General and administrative (G&A) expenses totaled $16.6 million and $44.9 million for the third quarter and first nine months of 2023, as compared to $12.0 million and $36.8 million for the third quarter and first nine months of 2022, respectively. The increase in G&A expenses for the third quarter and first nine months of 2023 compared to the same periods in the prior year was primarily related to higher personnel related expenses. G&A expenses included non-cash share-based compensation expense of $6.0 million and $15.7 million for the third quarter and first nine months of 2023, as compared to $3.8 million and $12.6 million for the third quarter and first nine months of 2022, respectively.
Total non-cash share-based compensation expense was $10.9 million and $29.8 million for the third quarter and first nine months of 2023, as compared to $8.0 million and $23.9 million for the third quarter and first nine months of 2022.
As of September 30, 2023, Prothena had $673.1 million in cash, cash equivalents and restricted cash, and no debt.
As of October 26, 2023, Prothena had approximately 53.7 million ordinary shares outstanding.
2023 Financial Guidance
The Company continues to expect the full year 2023 net cash used in operating and investing activities to be $148 to $161 million and expects to end the year with approximately $600 million in cash, cash equivalents and restricted cash (midpoint).

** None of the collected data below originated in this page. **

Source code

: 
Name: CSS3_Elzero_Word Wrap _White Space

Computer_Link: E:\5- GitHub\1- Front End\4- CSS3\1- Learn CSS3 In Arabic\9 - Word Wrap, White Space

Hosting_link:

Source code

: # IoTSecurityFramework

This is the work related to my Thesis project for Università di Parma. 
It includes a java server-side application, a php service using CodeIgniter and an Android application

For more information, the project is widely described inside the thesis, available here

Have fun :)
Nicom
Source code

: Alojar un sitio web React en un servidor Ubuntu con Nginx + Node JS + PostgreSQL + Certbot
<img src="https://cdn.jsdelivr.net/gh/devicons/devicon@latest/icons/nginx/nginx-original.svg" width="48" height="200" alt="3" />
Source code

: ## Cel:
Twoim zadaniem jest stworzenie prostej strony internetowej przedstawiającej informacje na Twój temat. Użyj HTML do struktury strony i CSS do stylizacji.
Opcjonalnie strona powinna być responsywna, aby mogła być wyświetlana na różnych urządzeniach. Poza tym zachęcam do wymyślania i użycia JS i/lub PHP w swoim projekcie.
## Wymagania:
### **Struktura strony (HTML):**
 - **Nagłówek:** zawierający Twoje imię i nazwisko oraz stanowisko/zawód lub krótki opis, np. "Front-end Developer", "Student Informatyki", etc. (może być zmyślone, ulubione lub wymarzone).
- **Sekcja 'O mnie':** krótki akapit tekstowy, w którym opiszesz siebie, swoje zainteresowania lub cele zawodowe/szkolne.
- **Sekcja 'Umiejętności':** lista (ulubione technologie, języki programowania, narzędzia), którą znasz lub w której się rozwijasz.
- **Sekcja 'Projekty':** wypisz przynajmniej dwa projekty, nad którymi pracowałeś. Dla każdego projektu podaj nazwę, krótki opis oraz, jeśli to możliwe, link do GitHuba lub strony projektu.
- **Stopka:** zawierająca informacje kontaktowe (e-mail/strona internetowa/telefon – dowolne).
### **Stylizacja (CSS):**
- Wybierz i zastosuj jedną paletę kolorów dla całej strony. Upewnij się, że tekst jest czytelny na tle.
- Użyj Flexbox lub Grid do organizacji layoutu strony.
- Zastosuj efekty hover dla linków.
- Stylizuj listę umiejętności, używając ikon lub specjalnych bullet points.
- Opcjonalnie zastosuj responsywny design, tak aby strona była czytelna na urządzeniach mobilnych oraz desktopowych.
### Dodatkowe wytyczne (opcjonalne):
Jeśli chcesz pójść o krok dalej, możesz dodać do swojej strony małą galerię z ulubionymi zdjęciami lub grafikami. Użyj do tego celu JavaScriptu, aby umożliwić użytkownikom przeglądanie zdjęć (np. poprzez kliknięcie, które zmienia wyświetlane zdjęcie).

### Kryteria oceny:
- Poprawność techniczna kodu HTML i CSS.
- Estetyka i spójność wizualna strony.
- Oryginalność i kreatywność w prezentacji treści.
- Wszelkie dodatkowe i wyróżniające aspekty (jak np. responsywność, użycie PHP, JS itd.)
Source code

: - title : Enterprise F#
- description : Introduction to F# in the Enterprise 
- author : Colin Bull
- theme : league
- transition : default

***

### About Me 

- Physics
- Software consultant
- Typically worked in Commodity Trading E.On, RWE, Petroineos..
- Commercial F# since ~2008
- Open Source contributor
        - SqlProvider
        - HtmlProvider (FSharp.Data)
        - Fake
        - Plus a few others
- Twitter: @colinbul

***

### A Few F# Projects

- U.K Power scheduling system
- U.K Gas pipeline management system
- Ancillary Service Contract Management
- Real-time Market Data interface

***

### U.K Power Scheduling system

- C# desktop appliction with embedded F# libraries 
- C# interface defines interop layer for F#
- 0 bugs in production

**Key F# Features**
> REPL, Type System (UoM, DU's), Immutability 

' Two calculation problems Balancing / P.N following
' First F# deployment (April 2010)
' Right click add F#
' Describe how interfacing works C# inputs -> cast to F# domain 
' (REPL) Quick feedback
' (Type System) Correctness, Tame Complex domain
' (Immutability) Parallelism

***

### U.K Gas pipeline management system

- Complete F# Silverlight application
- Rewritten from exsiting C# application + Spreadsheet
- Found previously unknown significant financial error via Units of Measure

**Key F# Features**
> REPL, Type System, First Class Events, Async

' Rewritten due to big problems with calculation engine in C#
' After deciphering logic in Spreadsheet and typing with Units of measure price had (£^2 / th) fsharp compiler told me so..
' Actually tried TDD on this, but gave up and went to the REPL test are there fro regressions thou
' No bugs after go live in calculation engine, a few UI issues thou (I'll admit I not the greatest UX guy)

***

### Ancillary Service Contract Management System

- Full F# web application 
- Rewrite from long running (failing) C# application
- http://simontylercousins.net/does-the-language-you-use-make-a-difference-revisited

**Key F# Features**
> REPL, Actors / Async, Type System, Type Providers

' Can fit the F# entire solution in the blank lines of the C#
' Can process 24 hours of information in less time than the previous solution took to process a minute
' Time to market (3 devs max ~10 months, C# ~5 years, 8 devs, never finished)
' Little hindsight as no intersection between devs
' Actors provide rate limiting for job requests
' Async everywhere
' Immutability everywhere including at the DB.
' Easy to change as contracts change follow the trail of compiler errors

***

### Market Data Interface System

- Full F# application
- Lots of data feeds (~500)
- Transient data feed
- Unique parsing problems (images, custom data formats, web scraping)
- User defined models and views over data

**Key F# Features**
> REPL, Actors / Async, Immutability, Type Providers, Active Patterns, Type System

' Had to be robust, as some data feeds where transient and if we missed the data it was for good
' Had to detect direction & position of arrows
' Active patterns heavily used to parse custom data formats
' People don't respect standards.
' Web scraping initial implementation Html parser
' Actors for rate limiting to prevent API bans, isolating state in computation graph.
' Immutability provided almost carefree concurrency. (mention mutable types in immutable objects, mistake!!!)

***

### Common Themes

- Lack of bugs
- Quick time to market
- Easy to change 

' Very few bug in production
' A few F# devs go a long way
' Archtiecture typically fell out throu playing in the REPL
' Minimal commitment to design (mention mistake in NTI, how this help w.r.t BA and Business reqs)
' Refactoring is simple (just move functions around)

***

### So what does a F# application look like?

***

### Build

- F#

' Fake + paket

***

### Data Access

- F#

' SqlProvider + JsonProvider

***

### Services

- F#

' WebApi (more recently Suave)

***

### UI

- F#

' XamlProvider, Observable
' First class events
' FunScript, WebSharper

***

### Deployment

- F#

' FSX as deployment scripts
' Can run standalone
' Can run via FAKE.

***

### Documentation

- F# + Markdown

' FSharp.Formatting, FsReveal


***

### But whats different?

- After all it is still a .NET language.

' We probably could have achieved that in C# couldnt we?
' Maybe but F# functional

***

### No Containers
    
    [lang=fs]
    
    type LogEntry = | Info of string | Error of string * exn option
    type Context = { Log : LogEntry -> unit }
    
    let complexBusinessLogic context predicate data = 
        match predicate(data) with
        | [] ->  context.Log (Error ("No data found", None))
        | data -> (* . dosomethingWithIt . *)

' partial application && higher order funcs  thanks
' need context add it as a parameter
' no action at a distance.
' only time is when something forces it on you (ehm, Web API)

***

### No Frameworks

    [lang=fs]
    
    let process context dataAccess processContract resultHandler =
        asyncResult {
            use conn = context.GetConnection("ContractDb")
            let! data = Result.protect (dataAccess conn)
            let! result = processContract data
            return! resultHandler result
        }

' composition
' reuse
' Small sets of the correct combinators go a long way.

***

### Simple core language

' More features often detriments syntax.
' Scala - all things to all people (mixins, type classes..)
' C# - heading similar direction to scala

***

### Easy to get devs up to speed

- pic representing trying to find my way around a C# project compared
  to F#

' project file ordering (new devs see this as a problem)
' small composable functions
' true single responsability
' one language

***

The estimated full year 2023 net cash used in operating and investing activities is primarily driven by an estimated net loss of $153 to $171 million, which includes an estimated $42 million of non-cash share-based compensation expense.
About the Global Neuroscience Research and Development Collaboration with Bristol Myers Squibb
This global neuroscience research and development collaboration is focused on three proteins implicated in the pathogenesis of several neurodegenerative diseases, including tau, TDP-43 and an undisclosed target. BMS-986446 (PRX005) is designed to be a best-in-class anti-tau, MTBR-specific antibody for the potential treatment of Alzheimer’s disease and is the first program to advance to the clinic from this collaboration. Prothena is eligible to receive up to an additional $160 million for U.S. rights, up to an additional $110 million for global rights, and up to $1.7 billion for regulatory and commercial milestone payments for a total of up to $2.2 billion, which also includes amounts received to date, plus potential tiered commercial sales royalties across multiple programs.